Saying Goodbye To Windows 8 - samaysharma
http://techcrunch.com/2014/08/10/saying-goodbye-to-windows-8/
======
vanderZwan
EDIT: Guys, just because typing "Visual Studio" works for you doesn't mean I'm
lying - I just made the mistake of saying "Visual Studio" instead of "Visual
Studio Express", I really do need to type "VS" to find it. Typing "Visual
Studio" nets me one shortcut: "Try Other Visual Studio 2012 products". I can
share a screenshot as proof if you want.

My biggest (actually, only real) issue with my Windows 8.1 installation is
with the type-to-search feature not being good enough.

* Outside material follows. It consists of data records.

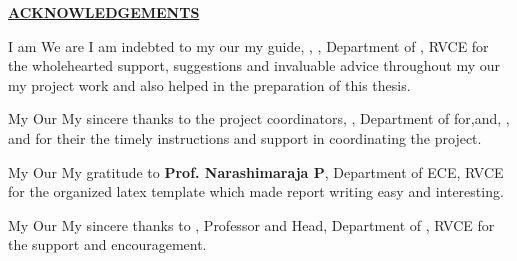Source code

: \thispagestyle{empty}
\ifIDP \vspace{-1cm}\fi
\begin{center}
	\Large\textbf{\underline{ACKNOWLEDGEMENTS}} \par
\end{center}

\ifPG I am \else
\ifStuNameBUsed We are \else I am \fi\fi indebted to \ifPG my \else\ifStuNameBUsed our \else my \fi\fi guide, \textbf{\printGuideNameA}, \printGuideDesigA, Department of \printGuideDeptAInSF, RVCE for the wholehearted support, suggestions and invaluable advice throughout \ifPG my \else\ifStuNameBUsed our \else my \fi\fi project work and also helped in the preparation of this thesis.\\ \par

\ifPG My \else \ifStuNameBUsed Our \else My \fi\fi sincere thanks to the project coordinator\ifIDP\else\ifProjectMemBUsed s\fi\fi\space \textbf{\printProjectMemberA}, \printPanelMemberDesigA, Department of \printProjectMemberDeptAInSF \ifIDP \space for\space \else\ifProjectMemBUsed \ifProjectMemCUsed,\space \else\space and\space \fi\textbf{\printProjectMemberB}, \printPanelMemberDesigB,  \ifProjectMemCUsed\space and \textbf{\printProjectMemberC} \fi\fi\space for \ifProjectMemBUsed their \else the \fi\fi timely instructions and support in coordinating the project.\\ \par

\ifPG My \else \ifStuNameBUsed Our \else My \fi\fi gratitude to \textbf{Prof. Narashimaraja P}, Department of ECE, RVCE for the organized latex template which made report writing easy and interesting.\\ \par


\ifPG My \else \ifStuNameBUsed Our \else My \fi\fi sincere thanks to \textbf{\printHOD}, Professor and Head, Department of \ifIDP \printGuideDeptAInLF\else\printDepartmentLF\fi, RVCE for the support and encouragement.\\ \par

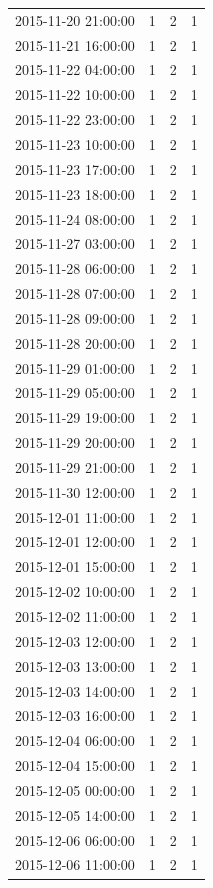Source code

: \begin{tabular}{lrrr}
2015-11-20 21:00:00 & 1 & 2 & 1 \\
2015-11-21 16:00:00 & 1 & 2 & 1 \\
2015-11-22 04:00:00 & 1 & 2 & 1 \\
2015-11-22 10:00:00 & 1 & 2 & 1 \\
2015-11-22 23:00:00 & 1 & 2 & 1 \\
2015-11-23 10:00:00 & 1 & 2 & 1 \\
2015-11-23 17:00:00 & 1 & 2 & 1 \\
2015-11-23 18:00:00 & 1 & 2 & 1 \\
2015-11-24 08:00:00 & 1 & 2 & 1 \\
2015-11-27 03:00:00 & 1 & 2 & 1 \\
2015-11-28 06:00:00 & 1 & 2 & 1 \\
2015-11-28 07:00:00 & 1 & 2 & 1 \\
2015-11-28 09:00:00 & 1 & 2 & 1 \\
2015-11-28 20:00:00 & 1 & 2 & 1 \\
2015-11-29 01:00:00 & 1 & 2 & 1 \\
2015-11-29 05:00:00 & 1 & 2 & 1 \\
2015-11-29 19:00:00 & 1 & 2 & 1 \\
2015-11-29 20:00:00 & 1 & 2 & 1 \\
2015-11-29 21:00:00 & 1 & 2 & 1 \\
2015-11-30 12:00:00 & 1 & 2 & 1 \\
2015-12-01 11:00:00 & 1 & 2 & 1 \\
2015-12-01 12:00:00 & 1 & 2 & 1 \\
2015-12-01 15:00:00 & 1 & 2 & 1 \\
2015-12-02 10:00:00 & 1 & 2 & 1 \\
2015-12-02 11:00:00 & 1 & 2 & 1 \\
2015-12-03 12:00:00 & 1 & 2 & 1 \\
2015-12-03 13:00:00 & 1 & 2 & 1 \\
2015-12-03 14:00:00 & 1 & 2 & 1 \\
2015-12-03 16:00:00 & 1 & 2 & 1 \\
2015-12-04 06:00:00 & 1 & 2 & 1 \\
2015-12-04 15:00:00 & 1 & 2 & 1 \\
2015-12-05 00:00:00 & 1 & 2 & 1 \\
2015-12-05 14:00:00 & 1 & 2 & 1 \\
2015-12-06 06:00:00 & 1 & 2 & 1 \\
2015-12-06 11:00:00 & 1 & 2 & 1 \\

\end{tabular}
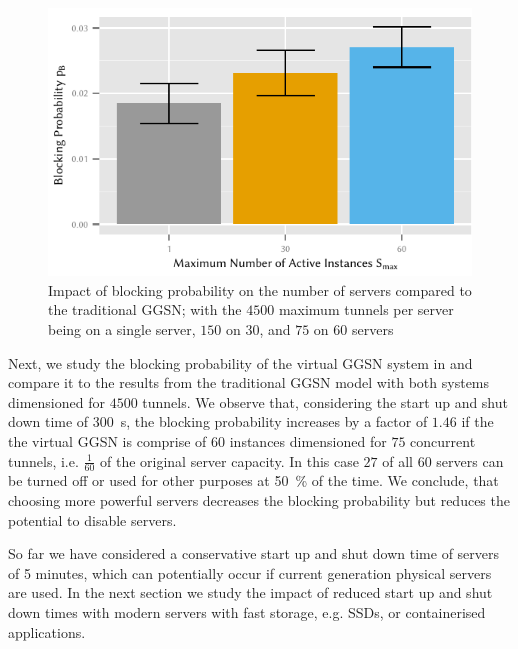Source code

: \begin{figure}
  \centering
  \includegraphics{cloud/virtualized_network_functions/performance_evaluation/figures/blocking_comparison}
  \caption{Impact of blocking probability on the number of servers compared to the traditional \gls{GGSN}; with the \(4500\) maximum tunnels per server being on a single server, \(150\) on \(30\), and \(75\) on \(60\) servers}
  \label{fig:cloud:virtualized_network_functions:performance_evaluation:virtual_ggsn:blocking_comparison}
\end{figure}

Next, we study the blocking probability of the virtual \gls{GGSN} system in  and compare it to the results from the traditional \gls{GGSN} model with both systems dimensioned for \(4500\) tunnels.
We observe that, considering the start up and shut down time of \SI{300}{\second}, the blocking probability increases by a factor of \(1.46\) if the the virtual \gls{GGSN} is comprise of \(60\) instances dimensioned for \(75\) concurrent tunnels, i.e. \(\frac{1}{60}\) of the original server capacity.
In this case \(27\) of all \(60\) servers can be turned off or used for other purposes at \SI{50}{\percent} of the time.
We conclude, that choosing more powerful servers decreases the blocking probability but reduces the potential to disable servers.

So far we have considered a conservative start up and shut down time of servers of 5 minutes, which can potentially occur if current generation physical servers are used.
In the next section we study the impact of reduced start up and shut down times with modern servers with fast storage, e.g. \glspl{SSD}, or containerised applications.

Let's say I want to start visual studio. You'd expect Windows Key + "Vis" \+
autocomplete to work. Nope. Visual Studio uses "VS 2012" as the shortcut name.
Visual Studio is the name of the start menu _folder_ , but the _shortcuts_
themselves have names that are very unclear and unsearchable on their own.

This is not limited to Visual Studio, lots of software (old and new) does
this.

Similarly, a lot of older software seems to simply have "uninstall" as a
shortcut, without the name of the program. So typing "uninstall" will give me
dozens of icons without any context about what program it belongs to. If I
want to uninstall a program (without going through "Add or Remove Programs") I
have to manually look up the start menu folder and click on the uninstall
icon.

The fix is easy enough: include start menu _folders_ in the searching. First
as labels giving context to search results. Second as search queries that can
be done directly, or (ideally but more difficult to implement) as contextual
information aiding the search. So something like "[program name] uninstall"
resulting in the program name folder, the contents of which are then filtered
to the shortcut with "uninstall" in the name.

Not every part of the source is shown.